- REQUIREMENT: Transcribe all of the data verbatim, please, and leave out its pictures.

- Stored items from a collection:
*** Begin section ***

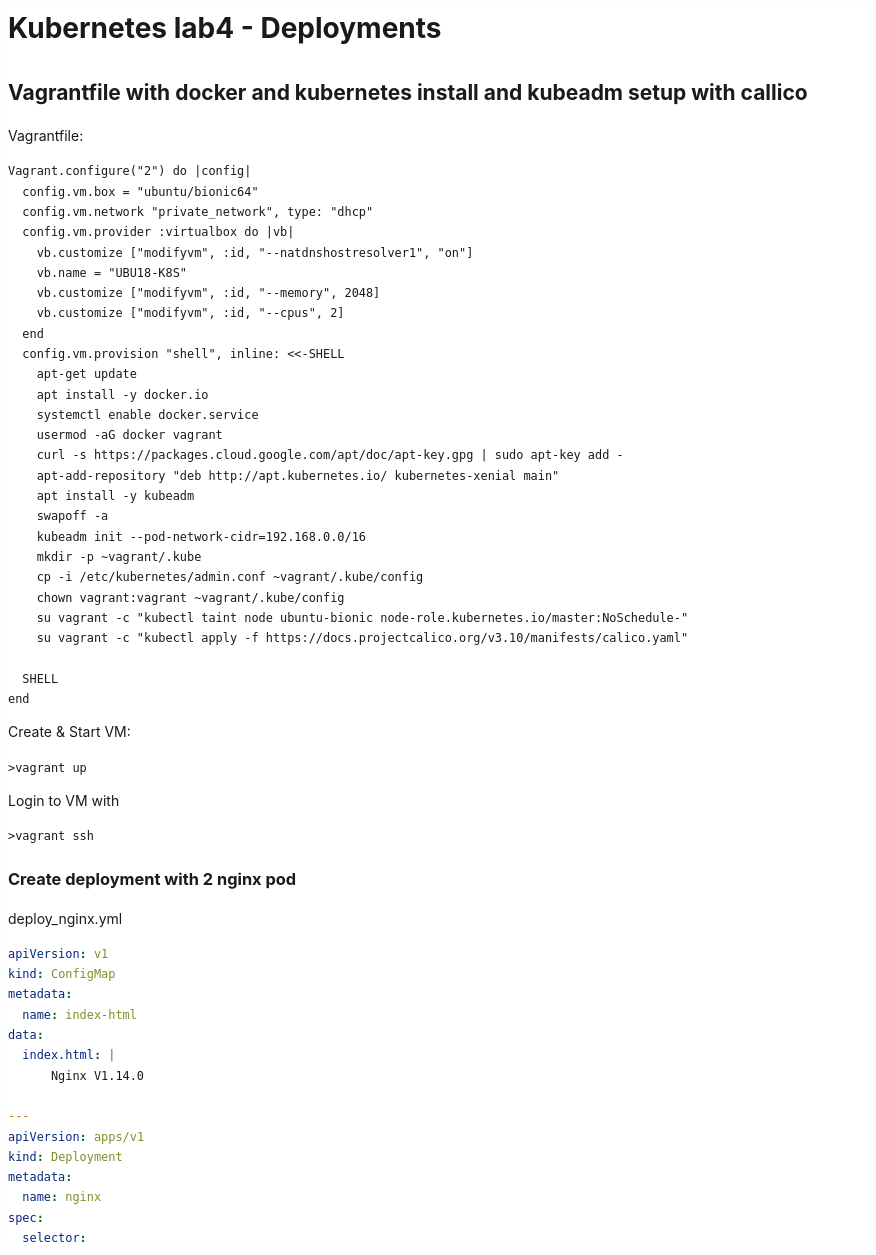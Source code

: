 # Kubernetes lab4 - Deployments

## Vagrantfile with docker and kubernetes install and kubeadm setup with callico
Vagrantfile:
```
Vagrant.configure("2") do |config|
  config.vm.box = "ubuntu/bionic64"
  config.vm.network "private_network", type: "dhcp"
  config.vm.provider :virtualbox do |vb|
    vb.customize ["modifyvm", :id, "--natdnshostresolver1", "on"]
    vb.name = "UBU18-K8S"
    vb.customize ["modifyvm", :id, "--memory", 2048]
    vb.customize ["modifyvm", :id, "--cpus", 2]
  end
  config.vm.provision "shell", inline: <<-SHELL
    apt-get update
    apt install -y docker.io
    systemctl enable docker.service
    usermod -aG docker vagrant
    curl -s https://packages.cloud.google.com/apt/doc/apt-key.gpg | sudo apt-key add -
    apt-add-repository "deb http://apt.kubernetes.io/ kubernetes-xenial main"
    apt install -y kubeadm 
    swapoff -a
    kubeadm init --pod-network-cidr=192.168.0.0/16
    mkdir -p ~vagrant/.kube
    cp -i /etc/kubernetes/admin.conf ~vagrant/.kube/config
    chown vagrant:vagrant ~vagrant/.kube/config
    su vagrant -c "kubectl taint node ubuntu-bionic node-role.kubernetes.io/master:NoSchedule-"
    su vagrant -c "kubectl apply -f https://docs.projectcalico.org/v3.10/manifests/calico.yaml"

  SHELL
end
```

Create & Start VM:
```
>vagrant up
```

Login to VM with
```
>vagrant ssh
```

### Create deployment with 2 nginx pod
deploy_nginx.yml
```yaml
apiVersion: v1
kind: ConfigMap
metadata:
  name: index-html
data:
  index.html: |
      Nginx V1.14.0

---
apiVersion: apps/v1
kind: Deployment
metadata:
  name: nginx
spec:
  selector:
```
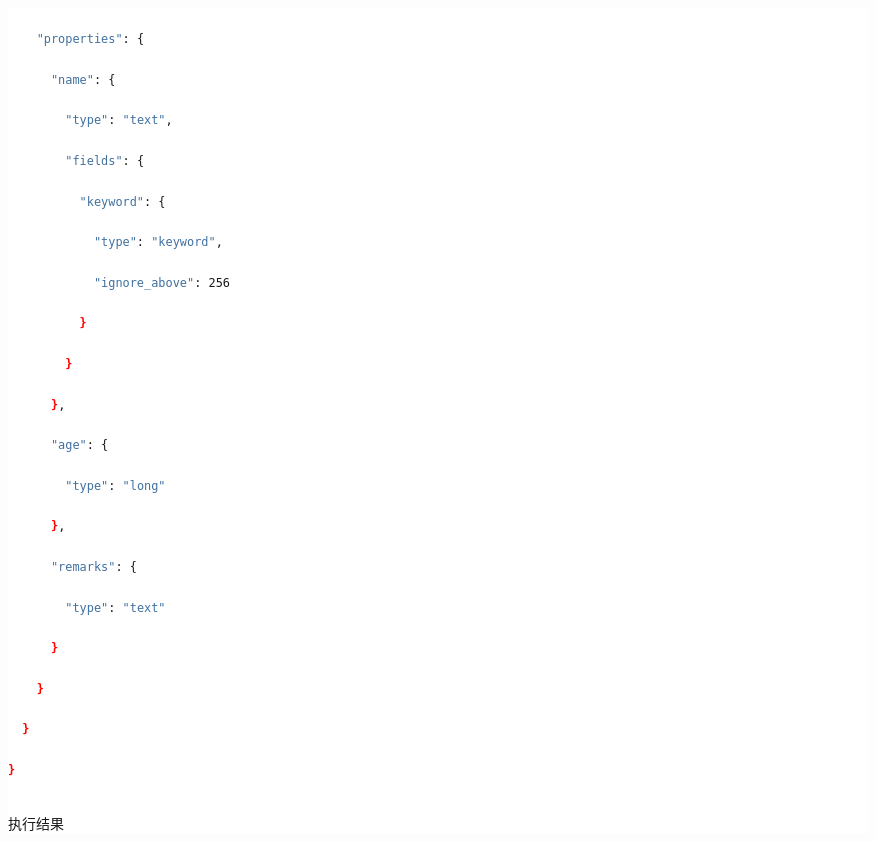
 ```bash

    "properties": {

      "name": {

        "type": "text",

        "fields": {

          "keyword": {

            "type": "keyword",

            "ignore_above": 256

          }

        }

      },

      "age": {

        "type": "long"

      },

      "remarks": {

        "type": "text"

      }

    }

  }

}



```

执行结果
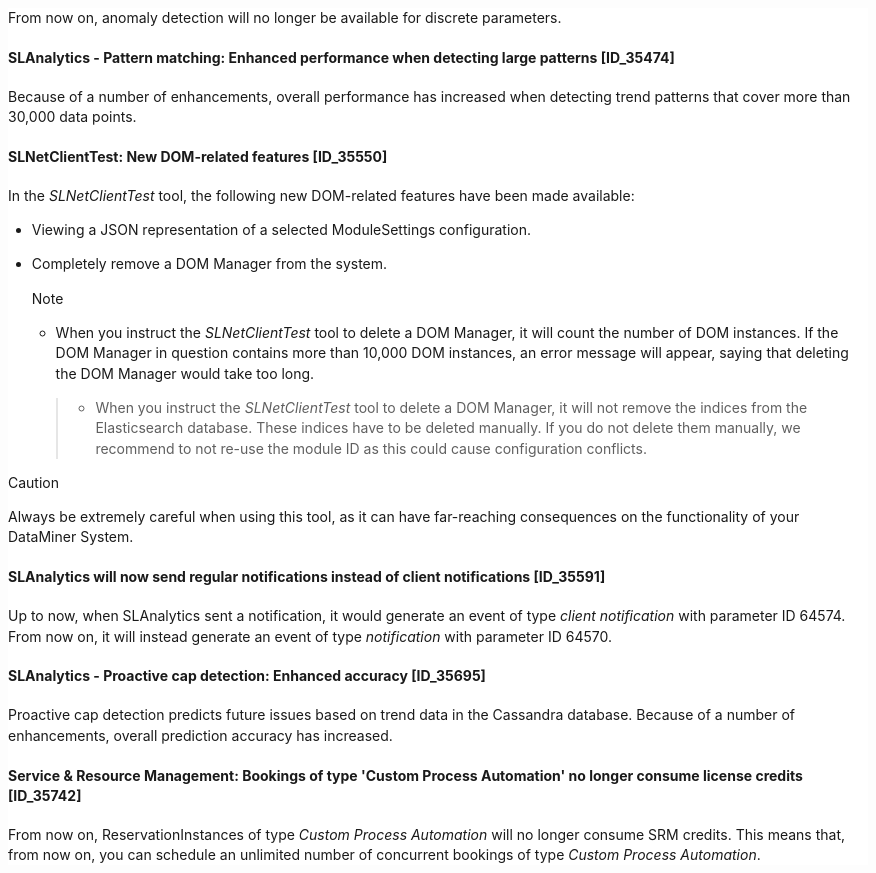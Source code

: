 From now on, anomaly detection will no longer be available for discrete parameters.

#### SLAnalytics - Pattern matching: Enhanced performance when detecting large patterns [ID_35474]



Because of a number of enhancements, overall performance has increased when detecting trend patterns that cover more than 30,000 data points.

#### SLNetClientTest: New DOM-related features [ID_35550]



In the *SLNetClientTest* tool, the following new DOM-related features have been made available:

- Viewing a JSON representation of a selected ModuleSettings configuration.

- Completely remove a DOM Manager from the system.

  > [!NOTE]
  >
  > - When you instruct the *SLNetClientTest* tool to delete a DOM Manager, it will count the number of DOM instances. If the DOM Manager in question contains more than 10,000 DOM instances, an error message will appear, saying that deleting the DOM Manager would take too long.

  > - When you instruct the *SLNetClientTest* tool to delete a DOM Manager, it will not remove the indices from the Elasticsearch database. These indices have to be deleted manually. If you do not delete them manually, we recommend to not re-use the module ID as this could cause configuration conflicts.

> [!CAUTION]
> Always be extremely careful when using this tool, as it can have far-reaching consequences on the functionality of your DataMiner System.

#### SLAnalytics will now send regular notifications instead of client notifications [ID_35591]



Up to now, when SLAnalytics sent a notification, it would generate an event of type *client notification* with parameter ID 64574. From now on, it will instead generate an event of type *notification* with parameter ID 64570.

#### SLAnalytics - Proactive cap detection: Enhanced accuracy [ID_35695]



Proactive cap detection predicts future issues based on trend data in the Cassandra database. Because of a number of enhancements, overall prediction accuracy has increased.

#### Service & Resource Management: Bookings of type 'Custom Process Automation' no longer consume license credits [ID_35742]



From now on, ReservationInstances of type *Custom Process Automation* will no longer consume SRM credits. This means that, from now on, you can schedule an unlimited number of concurrent bookings of type *Custom Process Automation*.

*** End section ***

- WORKED SOLUTION:
Source code

: # Kubernetes lab4 - Deployments

## Vagrantfile with docker and kubernetes install and kubeadm setup with callico
Vagrantfile:
```
Vagrant.configure("2") do |config|
  config.vm.box = "ubuntu/bionic64"
  config.vm.network "private_network", type: "dhcp"
  config.vm.provider :virtualbox do |vb|
    vb.customize ["modifyvm", :id, "--natdnshostresolver1", "on"]
    vb.name = "UBU18-K8S"
    vb.customize ["modifyvm", :id, "--memory", 2048]
    vb.customize ["modifyvm", :id, "--cpus", 2]
  end
  config.vm.provision "shell", inline: <<-SHELL
    apt-get update
    apt install -y docker.io
    systemctl enable docker.service
    usermod -aG docker vagrant
    curl -s https://packages.cloud.google.com/apt/doc/apt-key.gpg | sudo apt-key add -
    apt-add-repository "deb http://apt.kubernetes.io/ kubernetes-xenial main"
    apt install -y kubeadm 
    swapoff -a
    kubeadm init --pod-network-cidr=192.168.0.0/16
    mkdir -p ~vagrant/.kube
    cp -i /etc/kubernetes/admin.conf ~vagrant/.kube/config
    chown vagrant:vagrant ~vagrant/.kube/config
    su vagrant -c "kubectl taint node ubuntu-bionic node-role.kubernetes.io/master:NoSchedule-"
    su vagrant -c "kubectl apply -f https://docs.projectcalico.org/v3.10/manifests/calico.yaml"

  SHELL
end
```

Create & Start VM:
```
>vagrant up
```

Login to VM with
```
>vagrant ssh
```

### Create deployment with 2 nginx pod
deploy_nginx.yml
```yaml
apiVersion: v1
kind: ConfigMap
metadata:
  name: index-html
data:
  index.html: |
      Nginx V1.14.0

---
apiVersion: apps/v1
kind: Deployment
metadata:
  name: nginx
spec:
  selector:
```
 ```bash

    "properties": {

      "name": {

        "type": "text",

        "fields": {

          "keyword": {

            "type": "keyword",

            "ignore_above": 256

          }

        }

      },

      "age": {

        "type": "long"

      },

      "remarks": {

        "type": "text"

      }

    }

  }

}



```

执行结果
Source code

: From now on, anomaly detection will no longer be available for discrete parameters.

#### SLAnalytics - Pattern matching: Enhanced performance when detecting large patterns [ID_35474]



Because of a number of enhancements, overall performance has increased when detecting trend patterns that cover more than 30,000 data points.

#### SLNetClientTest: New DOM-related features [ID_35550]



In the *SLNetClientTest* tool, the following new DOM-related features have been made available:

- Viewing a JSON representation of a selected ModuleSettings configuration.

- Completely remove a DOM Manager from the system.

  > [!NOTE]
  >
  > - When you instruct the *SLNetClientTest* tool to delete a DOM Manager, it will count the number of DOM instances. If the DOM Manager in question contains more than 10,000 DOM instances, an error message will appear, saying that deleting the DOM Manager would take too long.

  > - When you instruct the *SLNetClientTest* tool to delete a DOM Manager, it will not remove the indices from the Elasticsearch database. These indices have to be deleted manually. If you do not delete them manually, we recommend to not re-use the module ID as this could cause configuration conflicts.

> [!CAUTION]
> Always be extremely careful when using this tool, as it can have far-reaching consequences on the functionality of your DataMiner System.

#### SLAnalytics will now send regular notifications instead of client notifications [ID_35591]



Up to now, when SLAnalytics sent a notification, it would generate an event of type *client notification* with parameter ID 64574. From now on, it will instead generate an event of type *notification* with parameter ID 64570.

#### SLAnalytics - Proactive cap detection: Enhanced accuracy [ID_35695]



Proactive cap detection predicts future issues based on trend data in the Cassandra database. Because of a number of enhancements, overall prediction accuracy has increased.

#### Service & Resource Management: Bookings of type 'Custom Process Automation' no longer consume license credits [ID_35742]



From now on, ReservationInstances of type *Custom Process Automation* will no longer consume SRM credits. This means that, from now on, you can schedule an unlimited number of concurrent bookings of type *Custom Process Automation*.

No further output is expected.